- Opening Delimiter -

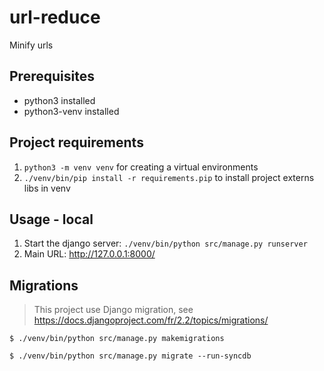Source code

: # url-reduce
Minify urls

## Prerequisites

* python3 installed
* python3-venv installed

## Project requirements

1. `python3 -m venv venv` for creating a virtual environments
2. `./venv/bin/pip install -r requirements.pip` to install project externs libs in venv

## Usage - local

1. Start the django server: `./venv/bin/python src/manage.py runserver`
2. Main URL: http://127.0.0.1:8000/

## Migrations

> This project use Django migration, see https://docs.djangoproject.com/fr/2.2/topics/migrations/

`$ ./venv/bin/python src/manage.py makemigrations`

`$ ./venv/bin/python src/manage.py migrate --run-syncdb`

- Closing Delimiter -

What you should do |
Nothing but the lines from the one that contains "1. Start the" through the end of the listing above should be copied, each exactly as written.

Completed task |
1. Start the django server: `./venv/bin/python src/manage.py runserver`
2. Main URL: http://127.0.0.1:8000/

## Migrations

> This project use Django migration, see https://docs.djangoproject.com/fr/2.2/topics/migrations/

`$ ./venv/bin/python src/manage.py makemigrations`

`$ ./venv/bin/python src/manage.py migrate --run-syncdb`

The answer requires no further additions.